CESR's annual report for 2019 surveys the impact of our work in a year when millions around the world took to the streets. From Beirut to Santiago, people expressed outrage at growing inequality and precarity at a time when the concentration of wealth in the hands of a few billionaires reached a historic high. In this context, we challenged ourselves and others in the human rights movement to adopt a stronger critique of neoliberal systems, and squarely address the inequalities and rights deprivations these bring about.
For decades, CESR’s work has challenged many of the same disturbing trends the protests called attention to.
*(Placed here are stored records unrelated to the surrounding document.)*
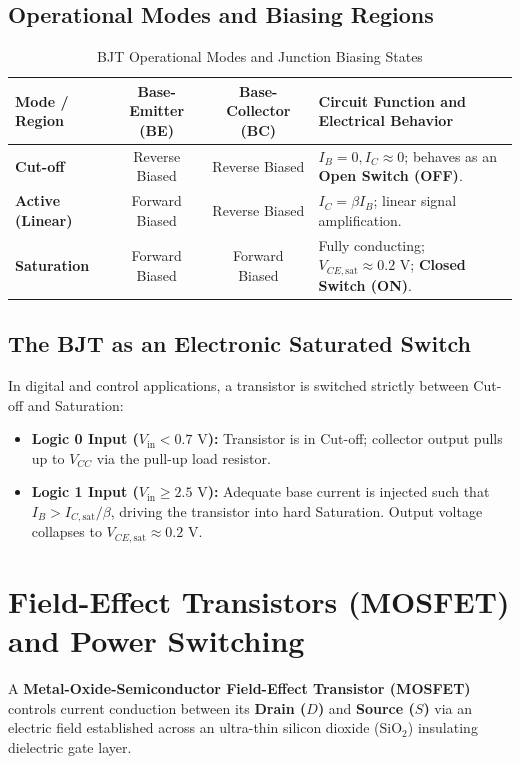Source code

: \subsection{Operational Modes and Biasing Regions}
\begin{table}[htbp]
\centering
\small
\caption{BJT Operational Modes and Junction Biasing States}
\label{tab:bjt_modes}
\begin{tabularx}{\textwidth}{l c c X}
\toprule
\textbf{Mode / Region} & \textbf{Base-Emitter (BE)} & \textbf{Base-Collector (BC)} & \textbf{Circuit Function and Electrical Behavior} \\
\midrule
\textbf{Cut-off} & Reverse Biased & Reverse Biased & $I_B = 0, I_C \approx 0$; behaves as an \textbf{Open Switch (OFF)}. \\
\textbf{Active (Linear)} & Forward Biased & Reverse Biased & $I_C = \beta I_B$; linear signal amplification. \\
\textbf{Saturation} & Forward Biased & Forward Biased & Fully conducting; $V_{CE,\text{sat}} \approx 0.2\text{ V}$; \textbf{Closed Switch (ON)}. \\
\bottomrule
\end{tabularx}
\end{table}

\subsection{The BJT as an Electronic Saturated Switch}
In digital and control applications, a transistor is switched strictly between Cut-off and Saturation:
\begin{itemize}
    \item \textbf{Logic 0 Input ($V_{\text{in}} < 0.7\text{ V}$):} Transistor is in Cut-off; collector output pulls up to $V_{CC}$ via the pull-up load resistor.
    \item \textbf{Logic 1 Input ($V_{\text{in}} \ge 2.5\text{ V}$):} Adequate base current is injected such that $I_B > I_{C,\text{sat}} / \beta$, driving the transistor into hard Saturation. Output voltage collapses to $V_{CE,\text{sat}} \approx 0.2\text{ V}$.
\end{itemize}


\section{Field-Effect Transistors (MOSFET) and Power Switching}
\label{sec:mosfets}

A \textbf{Metal-Oxide-Semiconductor Field-Effect Transistor (MOSFET)} controls current conduction between its \textbf{Drain ($D$)} and \textbf{Source ($S$)} via an electric field established across an ultra-thin silicon dioxide ($\text{SiO}_2$) insulating dielectric gate layer.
This report shares some of the progress we made last year—in countries around the world, in international human rights and development spaces, and in the broader field of social justice activism which we serve.
The report highlights ways various ways our worked tackled inequality: exposing its fiscal roots, sharing skills to analyze it, strengthening collaborations to challenge it, and fostering commitments to reduce it. In particular, it describes our in-depth research showing how unjust fiscal policies fuel inequality and deprive people of their basic rights—in Ecuador, Egypt, Peru and South Africa. It celebrates crucial new alliances we’ve built with Indigenous and Afro-descendant leaders in the Andean region, sharing skills to support their efforts to connect fiscal policy concerns to their struggles against extractivism. It outlines some of the ways our work has influenced human rights oversight bodies, development forums, and international financial institutions to pay more serious attention to human rights in economic decision-making.